Sometimes you just can’t decide where to invest your retirement dollars. For those of you looking for a liquid and risk-free place to park some cash, perhaps consider renting a spot in a high interest savings account. Don’t stay parked in these spots too long though as investment savings accounts barely beat inflation in the long term. Here are three of my favorite savings accounts:

  • PC Financial: President’s Choice Financial offers an “Interest Plus RRSP Savings Account”. You will need to maintain a balance of over $1,000 to get PC’s best interest rate and an anniversary bonus.
  • Achieva Financial: Maybe you haven’t heard of Achieva Financial? Well, let me introduce you to this division of Cambrian Credit Union in Manitoba. I’m not sure what’s in the Manitoban water, but credit unions in this fine Canadian province boast the highest interest rates in the country. Achieva’s “RRSP Savings Account” is an awesome option for those who want the best interest rate on parked retirement cash.
  • ING Direct: The big orange machine that is ING Direct Canada hasn’t been too competitive with their interest rates in the past few years. They do offer an “RSP Investment Savings Account (RSP ISA)” though.

View all current interest rates before moving money to a savings account.

Now that you have some retirement planning options, I hope you get contributing to your RRSP sooner rather than later.

Your Two Cents:

  1. Mike February 6th, 2010

    Thanks again for great article Kerry.

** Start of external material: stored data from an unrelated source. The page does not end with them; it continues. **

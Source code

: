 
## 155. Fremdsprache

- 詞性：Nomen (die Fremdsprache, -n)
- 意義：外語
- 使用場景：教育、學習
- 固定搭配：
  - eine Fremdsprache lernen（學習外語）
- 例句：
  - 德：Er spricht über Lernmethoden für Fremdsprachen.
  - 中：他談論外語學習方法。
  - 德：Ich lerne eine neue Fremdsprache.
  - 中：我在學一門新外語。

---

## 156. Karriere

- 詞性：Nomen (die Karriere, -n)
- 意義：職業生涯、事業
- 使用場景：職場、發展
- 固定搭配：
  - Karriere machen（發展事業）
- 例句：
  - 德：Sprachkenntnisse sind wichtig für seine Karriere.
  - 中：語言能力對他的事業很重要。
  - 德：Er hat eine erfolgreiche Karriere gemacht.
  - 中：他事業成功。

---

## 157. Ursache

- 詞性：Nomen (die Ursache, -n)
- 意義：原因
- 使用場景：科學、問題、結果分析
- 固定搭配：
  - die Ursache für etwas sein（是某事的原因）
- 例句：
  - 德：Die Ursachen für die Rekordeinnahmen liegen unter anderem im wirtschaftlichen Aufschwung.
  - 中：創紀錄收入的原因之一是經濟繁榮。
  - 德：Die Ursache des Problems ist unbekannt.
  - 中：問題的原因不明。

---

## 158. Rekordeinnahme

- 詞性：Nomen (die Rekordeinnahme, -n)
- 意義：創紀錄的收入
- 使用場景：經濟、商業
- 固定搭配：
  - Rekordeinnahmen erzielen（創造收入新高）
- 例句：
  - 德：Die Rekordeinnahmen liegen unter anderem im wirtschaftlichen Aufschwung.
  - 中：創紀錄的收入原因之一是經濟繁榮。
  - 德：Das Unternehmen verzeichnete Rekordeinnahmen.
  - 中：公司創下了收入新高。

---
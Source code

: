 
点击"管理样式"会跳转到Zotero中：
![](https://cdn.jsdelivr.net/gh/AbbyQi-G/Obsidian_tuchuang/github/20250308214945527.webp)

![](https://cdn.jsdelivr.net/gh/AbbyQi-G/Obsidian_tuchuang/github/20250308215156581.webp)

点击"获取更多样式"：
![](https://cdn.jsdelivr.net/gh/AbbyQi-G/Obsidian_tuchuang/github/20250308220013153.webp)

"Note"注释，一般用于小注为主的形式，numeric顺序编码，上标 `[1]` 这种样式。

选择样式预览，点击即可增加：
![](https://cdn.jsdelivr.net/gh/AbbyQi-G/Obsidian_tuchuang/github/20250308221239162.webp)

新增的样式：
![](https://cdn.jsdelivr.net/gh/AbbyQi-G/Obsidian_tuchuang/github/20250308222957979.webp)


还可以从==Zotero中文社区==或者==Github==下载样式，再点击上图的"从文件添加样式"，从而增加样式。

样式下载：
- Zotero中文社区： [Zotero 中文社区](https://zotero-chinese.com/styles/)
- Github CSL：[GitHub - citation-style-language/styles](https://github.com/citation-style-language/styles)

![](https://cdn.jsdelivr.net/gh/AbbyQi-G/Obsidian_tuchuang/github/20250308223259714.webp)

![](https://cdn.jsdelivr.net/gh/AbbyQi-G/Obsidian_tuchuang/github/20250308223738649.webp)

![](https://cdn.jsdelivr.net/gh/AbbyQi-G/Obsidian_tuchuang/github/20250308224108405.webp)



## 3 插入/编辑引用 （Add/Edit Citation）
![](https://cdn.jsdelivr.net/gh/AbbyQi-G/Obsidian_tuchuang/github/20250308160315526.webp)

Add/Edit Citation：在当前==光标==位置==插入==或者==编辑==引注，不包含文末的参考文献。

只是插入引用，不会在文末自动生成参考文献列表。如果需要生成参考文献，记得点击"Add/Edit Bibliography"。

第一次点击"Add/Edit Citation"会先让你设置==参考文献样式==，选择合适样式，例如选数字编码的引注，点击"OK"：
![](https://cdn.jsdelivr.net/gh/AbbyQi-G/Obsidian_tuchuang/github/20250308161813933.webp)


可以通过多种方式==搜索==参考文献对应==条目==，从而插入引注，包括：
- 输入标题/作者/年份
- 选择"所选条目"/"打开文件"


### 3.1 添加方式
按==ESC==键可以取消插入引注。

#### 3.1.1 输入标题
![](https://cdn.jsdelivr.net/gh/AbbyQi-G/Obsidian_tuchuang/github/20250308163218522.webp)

    Just something to add. Being the financial industry for more than 15 years myself … the issue about fees always comes up.

    Although fees are important ultimately it is the risk you take to get to your goal and final result that really matters.

    Not all mutual funds are created equal. I personally would prefer an “over paid” fund manager that new what they owned over a ETF that is simply a bundle of holdings from an index. (Hence my bias and why I am in the mutual fund business)

    Case and point … before Nortel plunged not too long ago it accounted for more than 30% of the index. This kind of exposure can actually put you at more risk than a basket of equities, analysed and understood by a fund manager.

    This CAN make for less risk and a more focused portfolio. Of course that kind of effort costs more, and does not guarantee a better return.

    ETF’s have a place … but in option are a new flavor of the week just like principle protected notes, limited partnership, hedge funds etc.

    Again not all funds are created equally, but in my option an index is not a replacement for good management.

    Thanks again all your great info!